Nacido en San Rafael, Mendoza, pero con una infancia rosarina, desde muy joven alternó su vida entre Montevideo, Buenos Aires y Rosario, una especie de Triángulo de las Bermudas, donde se convirtió en un incansable traficante literario, en un puente humano entre ciudades; sus opiniones siempre fueron seguidas con devoción, en una y otra orilla. Escritor pluridimensional, obrero de la palabra, Gandolfo se ha movido a lo largo de su vida por un amplísimo arco cultural, combinando libros de relatos como La reina de las nieves, Ferrocarriles Argentinos o Las diez puertas, con novelas como Boomerang, Ómnibus o la reciente Un error de Ludueña.

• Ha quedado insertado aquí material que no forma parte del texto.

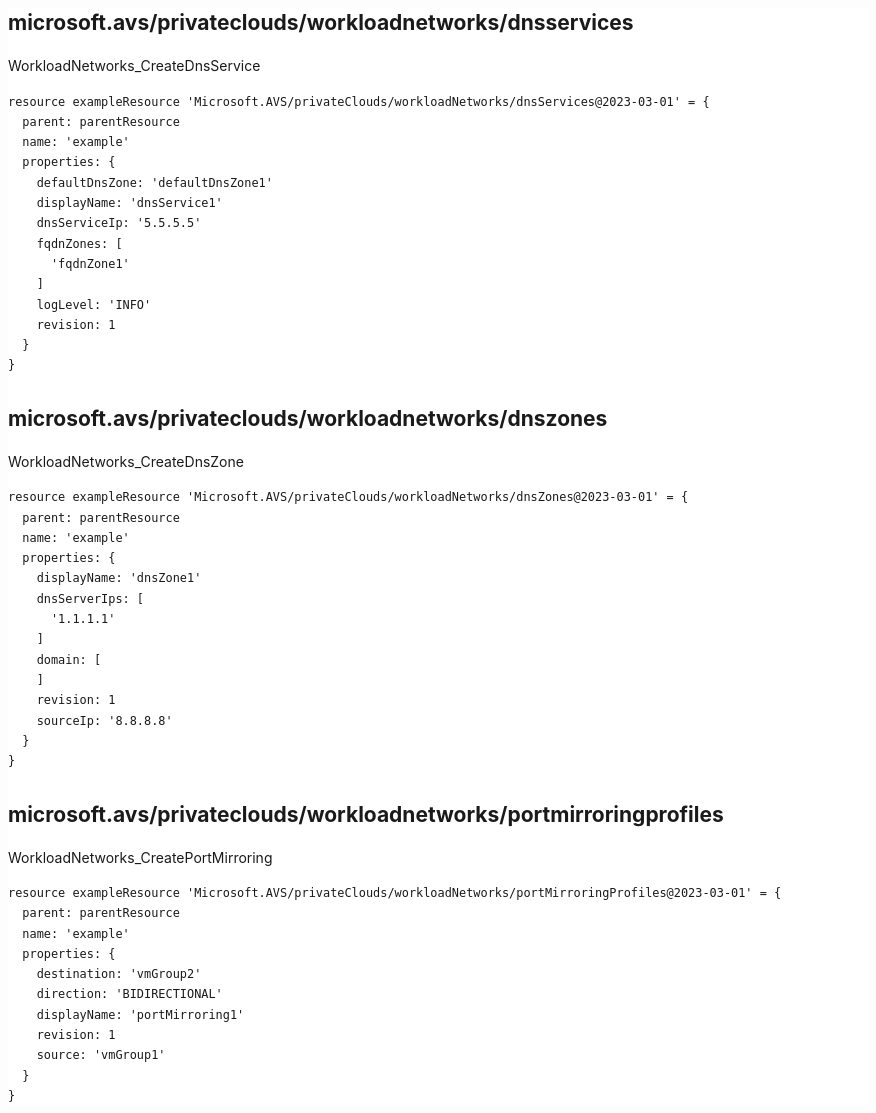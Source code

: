 ## microsoft.avs/privateclouds/workloadnetworks/dnsservices

WorkloadNetworks_CreateDnsService
```bicep
resource exampleResource 'Microsoft.AVS/privateClouds/workloadNetworks/dnsServices@2023-03-01' = {
  parent: parentResource 
  name: 'example'
  properties: {
    defaultDnsZone: 'defaultDnsZone1'
    displayName: 'dnsService1'
    dnsServiceIp: '5.5.5.5'
    fqdnZones: [
      'fqdnZone1'
    ]
    logLevel: 'INFO'
    revision: 1
  }
}
```

## microsoft.avs/privateclouds/workloadnetworks/dnszones

WorkloadNetworks_CreateDnsZone
```bicep
resource exampleResource 'Microsoft.AVS/privateClouds/workloadNetworks/dnsZones@2023-03-01' = {
  parent: parentResource 
  name: 'example'
  properties: {
    displayName: 'dnsZone1'
    dnsServerIps: [
      '1.1.1.1'
    ]
    domain: [
    ]
    revision: 1
    sourceIp: '8.8.8.8'
  }
}
```

## microsoft.avs/privateclouds/workloadnetworks/portmirroringprofiles

WorkloadNetworks_CreatePortMirroring
```bicep
resource exampleResource 'Microsoft.AVS/privateClouds/workloadNetworks/portMirroringProfiles@2023-03-01' = {
  parent: parentResource 
  name: 'example'
  properties: {
    destination: 'vmGroup2'
    direction: 'BIDIRECTIONAL'
    displayName: 'portMirroring1'
    revision: 1
    source: 'vmGroup1'
  }
}
```
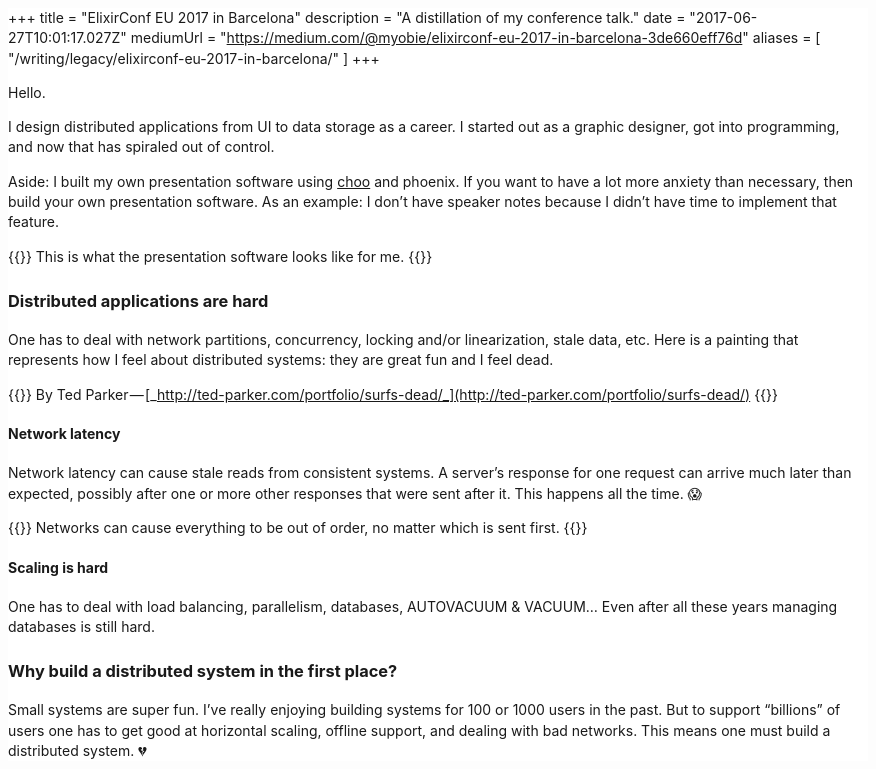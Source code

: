 +++
title = "ElixirConf EU 2017 in Barcelona"
description = "A distillation of my conference talk."
date = "2017-06-27T10:01:17.027Z"
mediumUrl = "https://medium.com/@myobie/elixirconf-eu-2017-in-barcelona-3de660eff76d"
aliases = [
  "/writing/legacy/elixirconf-eu-2017-in-barcelona/"
]
+++

Hello.

I design distributed applications from UI to data storage as a career. I started out as a graphic designer, got into programming, and now that has spiraled out of control.

Aside: I built my own presentation software using [choo](https://choo.io) and phoenix. If you want to have a lot more anxiety than necessary, then build your own presentation software. As an example: I don’t have speaker notes because I didn’t have time to implement that feature.

{{<fig src="1-3Ibv-qH5Vo9-Fm8sjGC30A.png" alt="Screenshot of the presenter view for the presentation software I made for myself">}}
This is what the presentation software looks like for me.
{{</fig>}}

### Distributed applications are hard

One has to deal with network partitions, concurrency, locking and/or linearization, stale data, etc. Here is a painting that represents how I feel about distributed systems: they are great fun and I feel dead.

{{<fig src="1-aqjDRpRjbuT3rcWb1K1Pew.jpeg" alt="Painting of a skeleton surfing">}}
By Ted Parker — [_http://ted-parker.com/portfolio/surfs-dead/_](http://ted-parker.com/portfolio/surfs-dead/)
{{</fig>}}

#### Network latency

Network latency can cause stale reads from consistent systems. A server’s response for one request can arrive much later than expected, possibly after one or more other responses that were sent after it. This happens all the time. 😱

{{<fig src="1-S40jbGVy9x1Cnxq4csEXuA.png" alt="Illustration of network request ordering">}}
Networks can cause everything to be out of order, no matter which is sent first.
{{</fig>}}

#### Scaling is hard

One has to deal with load balancing, parallelism, databases, AUTOVACUUM & VACUUM… Even after all these years managing databases is still hard.

### Why build a distributed system in the first place?

Small systems are super fun. I’ve really enjoying building systems for 100 or 1000 users in the past. But to support “billions” of users one has to get good at horizontal scaling, offline support, and dealing with bad networks. This means one must build a distributed system. 💔
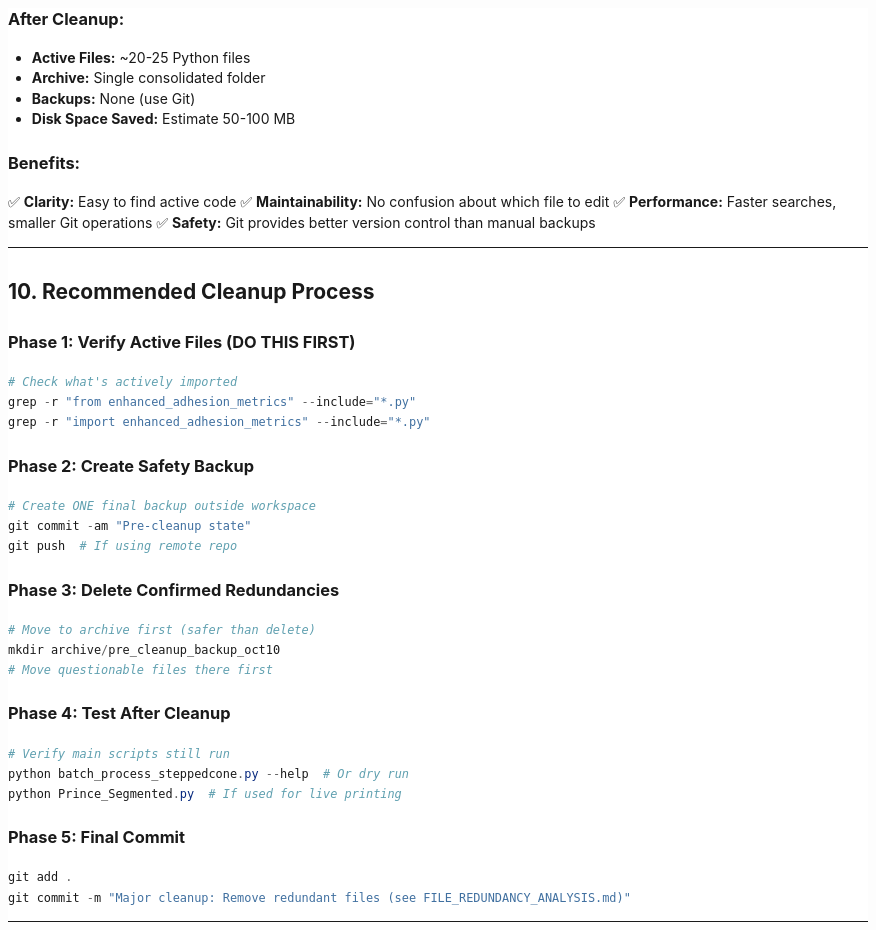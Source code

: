 ### After Cleanup:
- **Active Files:** ~20-25 Python files
- **Archive:** Single consolidated folder
- **Backups:** None (use Git)
- **Disk Space Saved:** Estimate 50-100 MB

### Benefits:
✅ **Clarity:** Easy to find active code
✅ **Maintainability:** No confusion about which file to edit
✅ **Performance:** Faster searches, smaller Git operations
✅ **Safety:** Git provides better version control than manual backups

---

## 10. Recommended Cleanup Process

### Phase 1: Verify Active Files (DO THIS FIRST)
```powershell
# Check what's actively imported
grep -r "from enhanced_adhesion_metrics" --include="*.py"
grep -r "import enhanced_adhesion_metrics" --include="*.py"
```

### Phase 2: Create Safety Backup
```powershell
# Create ONE final backup outside workspace
git commit -am "Pre-cleanup state"
git push  # If using remote repo
```

### Phase 3: Delete Confirmed Redundancies
```powershell
# Move to archive first (safer than delete)
mkdir archive/pre_cleanup_backup_oct10
# Move questionable files there first
```

### Phase 4: Test After Cleanup
```powershell
# Verify main scripts still run
python batch_process_steppedcone.py --help  # Or dry run
python Prince_Segmented.py  # If used for live printing
```

### Phase 5: Final Commit
```powershell
git add .
git commit -m "Major cleanup: Remove redundant files (see FILE_REDUNDANCY_ANALYSIS.md)"
```

---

También se ha destacado como traductor de Tenneesse Williams, Pierre Choderlos de Laclos y los poetas de la Generación Beat, entre otros autores.

Un poeta a prueba de balas. La poesía de Gandolfo tiene una rara virtud alquímica: convierte los asuntos más banales en prodigiosos artefactos que nos obligan a repensar nuestra existencia en el mundo. Para adentrarse en esa maraña de reflexiones y pensamientos, no necesita apelar a un lenguaje elevado ni “vueltero”: Gandolfo va al hueso, munido de palabras de todos los días, de vocablos ajados por el trajín cotidiano y los intercambios incesantes, teniendo plena conciencia de que cualquier cosa puede entrar en un poema, que la poesía puede ser un género totalmente inclusivo, donde los sonidos urbanos encienden epifanías instantáneas: “Apoyo los codos/en la madera, me invade/el fresco un poco mojado/del día que arranca/y veo abajo/pasar zumbando/(no es para tanto/pero así parecen pasar)/los autos rumbo a/las tareas del día”.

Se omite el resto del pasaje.